§ **What is expected**
Check each line of the material below for the word "subsection". State how many lines have it, and nothing more.

§ **Records for the task**
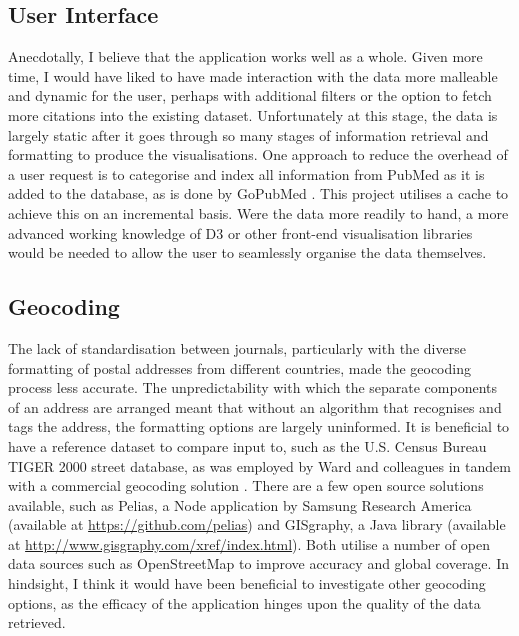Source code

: \documentclass[Report.tex]{subfiles}
\begin{document}
\subsection{User Interface}
Anecdotally, I believe that the application works well as a whole. Given more time, I would have liked to have made interaction with the data more malleable and dynamic for the user, perhaps with additional filters or the option to fetch more citations into the existing dataset. Unfortunately at this stage, the data is largely static after it goes through so many stages of information retrieval and formatting to produce the visualisations. One approach to reduce the overhead of a user request is to categorise and index all information from PubMed as it is added to the database, as is done by GoPubMed \cite{gopubmed}. This project utilises a cache to achieve this on an incremental basis. Were the data more readily to hand, a more advanced working knowledge of D3 or other front-end visualisation libraries would be needed to allow the user to seamlessly organise the data themselves.\newline 

\subsection{Geocoding}
The lack of standardisation between journals, particularly with the diverse formatting of postal addresses from different countries, made the geocoding process less accurate. The unpredictability with which the separate components of an address are arranged meant that without an algorithm that recognises and tags the address, the formatting options are largely uninformed. It is beneficial to have a reference dataset to compare input to, such as the U.S. Census Bureau TIGER 2000 street database, as was employed by Ward and colleagues in tandem with a commercial geocoding solution \cite{ward}. There are a few open source solutions available, such as Pelias, a Node application by Samsung Research America (available at \url{https://github.com/pelias}) and GISgraphy, a Java library (available at \url{http://www.gisgraphy.com/xref/index.html}). Both utilise a number of open data sources such as OpenStreetMap to improve accuracy and global coverage. In hindsight, I think it would have been beneficial to investigate other geocoding options, as the efficacy of the application hinges upon the quality of the data retrieved. 
\end{document}
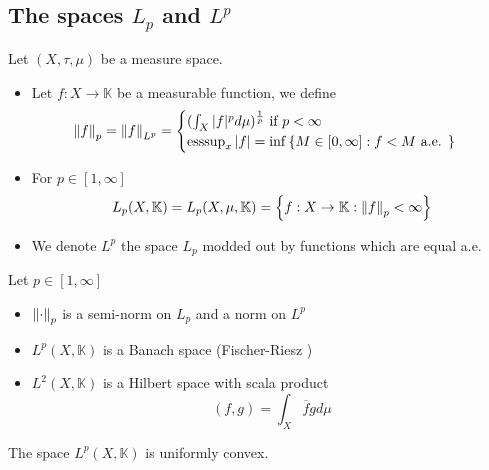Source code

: \documentclass[../main.tex]{subfiles}
\begin{document}
\subsection{The spaces $L_p$ and $L^{p}$ }
\begin{defn}
	Let $( X,\tau,\mu) $ be a measure space.
	\begin{itemize}
	\item Let $f:X\to \mathbb{K}$ be a measurable function, we define
		\[ 
			\left\lVert f\right\rVert_p = \left\lVert f\right\rVert_{L^{p}} = 
			\begin{cases}
				( \int_{ X }^{  }|f|^{p}d\mu)^{\frac{1}{p}} \text{ if } p< \infty \\
				\operatorname{ess sup}_x |f| = \inf \left\{ M \in [ 0, \infty ] : f<M \text{ a.e. }  \right\} 
			\end{cases}
		\]
	
	\item For $p \in [ 1, \infty ] $ 
		\[ 
		L_p( X, \mathbb{K}) = L_p( X,\mu, \mathbb{K})= \left\{ f:X\to \mathbb{K}: \left\lVert f\right\rVert_p < \infty  \right\}  
		\]
	
	\item We denote $L^{p}$ the space $L_p$ modded out by functions which are equal a.e.
	\end{itemize}
	
\end{defn}
\begin{thm}
	Let $p\in [ 1, \infty ] $ 
	\begin{itemize}
		\item $\left\lVert\cdot\right\rVert_p$ is a semi-norm on $L_p$ and a norm on $L^{p}$ 
		\item $L^{p }( X, \mathbb{K}) $ is a Banach space (Fischer-Riesz )  
		\item $L^{2}( X, \mathbb{K}) $ is a Hilbert space with scala product
			\[ 
				( f,g) = \int_{ X }^{  } \overline{f}g d\mu
			\]
			
	\end{itemize}
	
\end{thm}
\begin{lemma}
The space $L^{p}( X, \mathbb{K}) $ is uniformly convex.
\end{lemma}
\end{document}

§ **Exercise result**
3